> Work item: Going through the data below, copy out each line where the word "folder" shows up.

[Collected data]
---*---
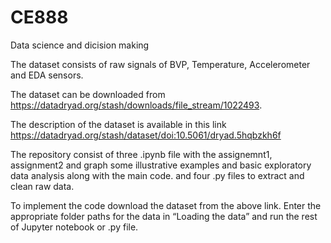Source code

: # CE888
Data science and dicision making

The dataset consists of raw signals of BVP, Temperature, Accelerometer and EDA sensors.

The dataset can be downloaded from https://datadryad.org/stash/downloads/file_stream/1022493.

The description of the dataset is available in this link https://datadryad.org/stash/dataset/doi:10.5061/dryad.5hqbzkh6f

The repository consist of three .ipynb file with the assignemnt1, assignment2 and graph some illustrative examples and basic exploratory data analysis along with the main code. and four .py files to extract and clean raw data.

To implement the code download the dataset from the above link. Enter the appropriate folder paths for the data in “Loading the data” and run the rest of Jupyter notebook or .py file.
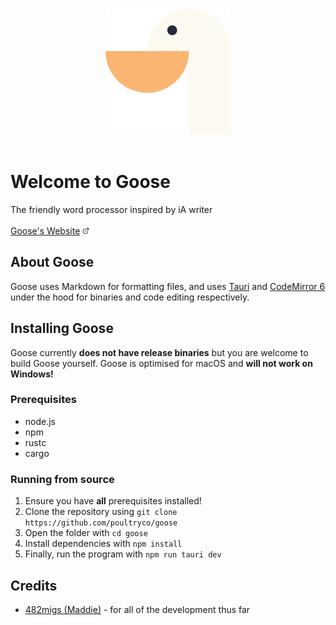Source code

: <div align="center">
    <img src="assets/app-icon.png" width="200px"><br>
</div>
<br/>

# Welcome to Goose
The friendly word processor inspired by iA writer<br/><br/>
[Goose's Website](https://poultryco.github.io.goose) <svg xmlns="http://www.w3.org/2000/svg" width="11" height="11" viewBox="0 0 24 24" fill="none" stroke="currentColor" stroke-width="2" stroke-linecap="round" stroke-linejoin="round" class="sc-eACynP blHfte"><path d="M18 13v6a2 2 0 0 1-2 2H5a2 2 0 0 1-2-2V8a2 2 0 0 1 2-2h6"></path><polyline points="15 3 21 3 21 9"></polyline><line x1="10" y1="14" x2="21" y2="3"></line></svg>

## About Goose
Goose uses Markdown for formatting files, and uses [Tauri](https://tauri.dev) and [CodeMirror 6](https://codemirror.net) under the hood for binaries and code editing respectively.

## Installing Goose
Goose currently **does not have release binaries** but you are welcome to build Goose yourself. Goose is optimised for macOS and **will not work on Windows!**

### Prerequisites
* node.js
* npm
* rustc
* cargo

### Running from source
1. Ensure you have **all** prerequisites installed!
2. Clone the repository using `git clone https://github.com/poultryco/goose`
3. Open the folder with `cd goose`
4. Install dependencies with `npm install`
5. Finally, run the program with `npm run tauri dev`

## Credits
* [482migs (Maddie)](https://github.com/482migs) - for all of the development thus far
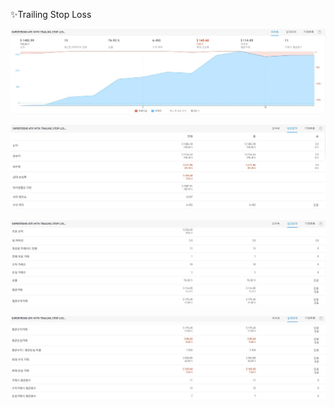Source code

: 
✨Trailing Stop Loss 


![DATATYPE](./screenshot/Trailing_Stop_Loss.JPG)



![DATATYPE](./screenshot/성과요약.JPG)



![DATATYPE](./screenshot/성과요약2.JPG)



![DATATYPE](./screenshot/성과요약3.JPG)
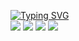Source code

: [![Typing SVG](https://readme-typing-svg.demolab.com?font=Fira+Code&duration=3500&pause=1000&color=148EE1&width=550&lines=%F0%9F%98%BC+BoolmanO+python+junior+programmer+%3Akofif%3A;%F0%9F%98%BC+I+Know+FastAPI%2C+learning+rust+)](https://git.io/typing-svg)  
![](http://github-profile-summary-cards.vercel.app/api/cards/profile-details?username=BoolmanO&theme=tokyonight)
![](http://github-profile-summary-cards.vercel.app/api/cards/stats?username=BoolmanO&theme=tokyonight)
![](http://github-profile-summary-cards.vercel.app/api/cards/most-commit-language?username=BoolmanO&theme=tokyonight)
![](http://github-profile-summary-cards.vercel.app/api/cards/productive-time?username=BoolmanO&theme=tokyonight&utcOffset=8)

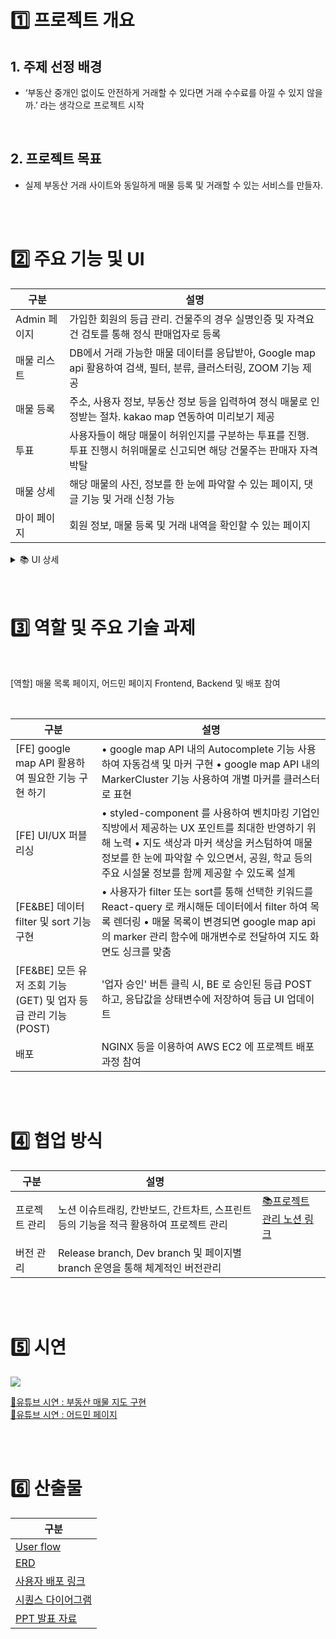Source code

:
# 1️⃣ 프로젝트 개요

## 1. 주제 선정 배경
- ‘부동산 중개인 없이도 안전하게 거래할 수 있다면 거래 수수료를 아낄 수 있지 않을까.’ 라는 생각으로 프로젝트 시작

<br>

## 2. 프로젝트 목표
- 실제 부동산 거래 사이트와 동일하게 매물 등록 및 거래할 수 있는 서비스를 만들자.


<br>
<br>
  
# 2️⃣ 주요 기능 및 UI

| 구분        | 설명                                                                          |
| --------- | --------------------------------------------------------------------------- |
| Admin 페이지 | 가입한 회원의 등급 관리. 건물주의 경우 실명인증 및 자격요건 검토를 통해 정식 판매업자로 등록                       |
| 매물 리스트    | DB에서 거래 가능한 매물 데이터를 응답받아, Google map api 활용하여 검색, 필터, 분류, 클러스터링, ZOOM 기능 제공 |
| 매물 등록     | 주소, 사용자 정보, 부동산 정보 등을 입력하여 졍식 매물로 인정받는 절차. kakao map 연동하여 미리보기 제공           |
| 투표        | 사용자들이 해당 매물이 허위인지를 구분하는 투표를 진행. 투표 진행시 허위매물로 신고되면 해당 건물주는 판매자 자격 박탈         |
| 매물 상세     | 해당 매물의 사진, 정보를 한 눈에 파악할 수 있는 페이지, 댓글 기능 및 거래 신청 가능                          |
| 마이 페이지    | 회원 정보, 매물 등록 및 거래 내역을 확인할 수 있는 페이지                                          |

<details>
  <summary> 📚 UI 상세  </summary>

![](https://i.imgur.com/QJN1Izk.jpeg)

![](https://i.imgur.com/xkdz0CU.jpeg)

![](https://i.imgur.com/Atwx05n.jpeg)

![](https://i.imgur.com/kEnLeil.jpeg)

![](https://i.imgur.com/ANLmePa.jpeg)


</details>

 
<br>
<br>

# 3️⃣ 역할 및 주요 기술 과제 

<br>

[역할] 매물 목록 페이지, 어드민 페이지 Frontend, Backend 및 배포 참여

<br>

| 구분                                           | 설명                                                                                                                                                     |
| -------------------------------------------- | ------------------------------------------------------------------------------------------------------------------------------------------------------ |
| [FE] google map API 활용하여 필요한 기능 구현 하기        | • google map API 내의 Autocomplete 기능 사용하여 자동검색 및 마커 구현 • google map API 내의 MarkerCluster 기능 사용하여 개별 마커를 클러스터로 표현<br>                                    |
| [FE] UI/UX 퍼블리싱                              | • styled-component 를 사용하여 벤치마킹 기업인 직방에서 제공하는 UX 포인트를 최대한 반영하기 위해 노력 • 지도 색상과 마커 색상을 커스텀하여 매물 정보를 한 눈에 파악할 수 있으면서, 공원, 학교 등의 주요 시설물 정보를 함께 제공할 수 있도록 설계 |
| [FE&BE] 데이터 filter 및 sort 기능 구현              | • 사용자가 filter 또는 sort를 통해 선택한 키워드를 React-query 로 캐시해둔 데이터에서 filter 하여 목록 렌더링 • 매물 목록이 변경되면 google map api 의 marker 관리 함수에 매개변수로 전달하여 지도 화면도 싱크를 맞춤     |
| [FE&BE] 모든 유저 조회 기능(GET) 및 업자 등급 관리 기능(POST) | '업자 승인' 버튼 클릭 시, BE 로 승인된 등급 POST 하고, 응답값을 상태변수에 저장하여 등급 UI 업데이트                                                                                       |
| 배포                                           | NGINX 등을 이용하여 AWS EC2 에 프로젝트 배포 과정 참여                                                                                                                  |

  <br>
  <br>
  

# 4️⃣ 협업 방식

| 구분      | 설명                                                        |                                                                           |
| ------- | --------------------------------------------------------- | ------------------------------------------------------------------------- |
| 프로젝트 관리 | 노션 이슈트래킹, 칸반보드, 간트차트, 스프린트 등의 기능을 적극 활용하여 프로젝트 관리         | [📚프로젝트 관리 노션 링크](https://www.notion.so/f47d6e32be124db197669425b771856d) |
| 버전 관리   | Release branch, Dev branch 및 페이지별 branch 운영을 통해 체계적인 버전관리 |                                                                           |


<br>
<br>


# 5️⃣ 시연

![](https://i.imgur.com/WRUAS5u.jpeg)

[🔗유튜브 시연 : 부동산 매물 지도 구현 ](https://www.youtube.com/watch?v=g36ussMKr9A&embeds_referring_euri=https%3A%2F%2Fwww.notion.so%2F&feature=emb_imp_woyt)
<br>
[🔗유튜브 시연 : 어드민 페이지 ](https://youtu.be/kpwI7VR-E9s?si=VLxWNllTEPPC9kaR)
  
<br>
<br>

# 6️⃣ 산출물


| 구분                                                                                                   |
| ------------------------------------------------------------------------------------------------------ |
| [User flow](https://tropical-trouser-a8d.notion.site/FlowChart-7f0ff05047f747789935f47fb82a8e9b?pvs=4) |
| [ERD](https://tropical-trouser-a8d.notion.site/ERD-672996733e4f4c25af31ee5e15998ef6?pvs=4)             |
| [사용자 배포 링크](http://ec2-3-37-244-154.ap-northeast-2.compute.amazonaws.com/)                      |
| [시퀀스 다이어그램](https://dbdiagram.io/d/6541ab467d8bbd64653cf50b)                                   |
| [PPT 발표 자료](https://tropical-trouser-a8d.notion.site/PPT-3ba1b68af3654ca5b1a0e5a20cefce54?pvs=4)   |

<br>
<br>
---*---
> Answer box:
To implement the code download the dataset from the above link. Enter the appropriate folder paths for the data in “Loading the data” and run the rest of Jupyter notebook or .py file.
3. Open the folder with `cd goose`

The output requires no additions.